#### What the exercise asks
Your reply should reproduce each entry exactly and contain no pictures.

::: Source data

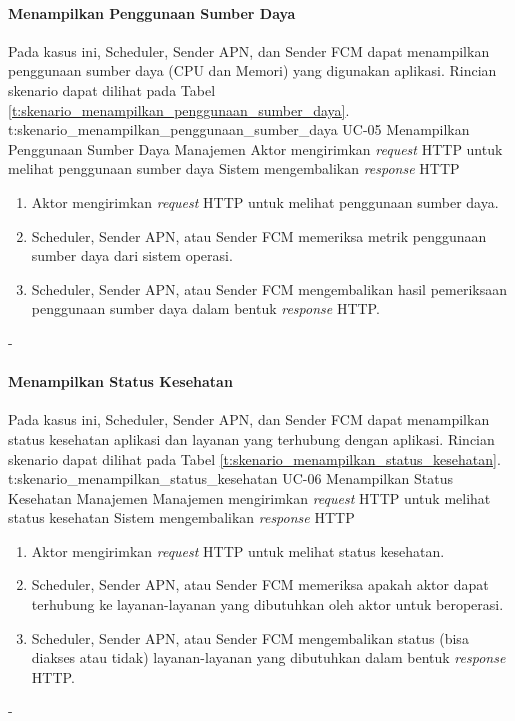 \paragraph{Menampilkan Penggunaan Sumber Daya}
\par Pada kasus ini, Scheduler, Sender APN, dan Sender FCM dapat menampilkan penggunaan sumber daya (CPU dan Memori) yang digunakan aplikasi. Rincian skenario dapat dilihat pada Tabel \ref{t:skenario_menampilkan_penggunaan_sumber_daya}.
\tableUcDesc
{t:skenario_menampilkan_penggunaan_sumber_daya}
{UC-05}
{Menampilkan Penggunaan Sumber Daya}
{Manajemen}
{Aktor mengirimkan \textit{request} HTTP untuk melihat penggunaan sumber daya}
{Sistem mengembalikan \textit{response} HTTP}
{
\begin{enumerate}
	\item Aktor mengirimkan \textit{request} HTTP untuk melihat penggunaan sumber daya.
	\item Scheduler, Sender APN, atau Sender FCM memeriksa metrik penggunaan sumber daya dari sistem operasi.
	\item Scheduler, Sender APN, atau Sender FCM mengembalikan hasil pemeriksaan penggunaan sumber daya dalam bentuk \textit{response} HTTP.
\end{enumerate}
}
{-}
\clearpage

\paragraph{Menampilkan Status Kesehatan}
\par Pada kasus ini, Scheduler, Sender APN, dan Sender FCM dapat menampilkan status kesehatan aplikasi dan layanan yang terhubung dengan aplikasi. Rincian skenario dapat dilihat pada Tabel \ref{t:skenario_menampilkan_status_kesehatan}.
\tableUcDesc
{t:skenario_menampilkan_status_kesehatan}
{UC-06}
{Menampilkan Status Kesehatan}
{Manajemen}
{Manajemen mengirimkan \textit{request} HTTP untuk melihat status kesehatan}
{Sistem mengembalikan \textit{response} HTTP}
{
\begin{enumerate}
	\item Aktor mengirimkan \textit{request} HTTP untuk melihat status kesehatan.
	\item Scheduler, Sender APN, atau Sender FCM memeriksa apakah aktor dapat terhubung ke layanan-layanan yang dibutuhkan oleh aktor untuk beroperasi.
	\item Scheduler, Sender APN, atau Sender FCM mengembalikan status (bisa diakses atau tidak) layanan-layanan yang dibutuhkan dalam bentuk \textit{response} HTTP.
\end{enumerate}
}
{-}
\clearpage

::::::

#### Your response
 \paragraph{Menampilkan Penggunaan Sumber Daya}
\par Pada kasus ini, Scheduler, Sender APN, dan Sender FCM dapat menampilkan penggunaan sumber daya (CPU dan Memori) yang digunakan aplikasi. Rincian skenario dapat dilihat pada Tabel \ref{t:skenario_menampilkan_penggunaan_sumber_daya}.
\tableUcDesc
{t:skenario_menampilkan_penggunaan_sumber_daya}
{UC-05}
{Menampilkan Penggunaan Sumber Daya}
{Manajemen}
{Aktor mengirimkan \textit{request} HTTP untuk melihat penggunaan sumber daya}
{Sistem mengembalikan \textit{response} HTTP}
{
\begin{enumerate}
	\item Aktor mengirimkan \textit{request} HTTP untuk melihat penggunaan sumber daya.
	\item Scheduler, Sender APN, atau Sender FCM memeriksa metrik penggunaan sumber daya dari sistem operasi.
	\item Scheduler, Sender APN, atau Sender FCM mengembalikan hasil pemeriksaan penggunaan sumber daya dalam bentuk \textit{response} HTTP.
\end{enumerate}
}
{-}
\clearpage

\paragraph{Menampilkan Status Kesehatan}
\par Pada kasus ini, Scheduler, Sender APN, dan Sender FCM dapat menampilkan status kesehatan aplikasi dan layanan yang terhubung dengan aplikasi. Rincian skenario dapat dilihat pada Tabel \ref{t:skenario_menampilkan_status_kesehatan}.
\tableUcDesc
{t:skenario_menampilkan_status_kesehatan}
{UC-06}
{Menampilkan Status Kesehatan}
{Manajemen}
{Manajemen mengirimkan \textit{request} HTTP untuk melihat status kesehatan}
{Sistem mengembalikan \textit{response} HTTP}
{
\begin{enumerate}
	\item Aktor mengirimkan \textit{request} HTTP untuk melihat status kesehatan.
	\item Scheduler, Sender APN, atau Sender FCM memeriksa apakah aktor dapat terhubung ke layanan-layanan yang dibutuhkan oleh aktor untuk beroperasi.
	\item Scheduler, Sender APN, atau Sender FCM mengembalikan status (bisa diakses atau tidak) layanan-layanan yang dibutuhkan dalam bentuk \textit{response} HTTP.
\end{enumerate}
}
{-}
\clearpage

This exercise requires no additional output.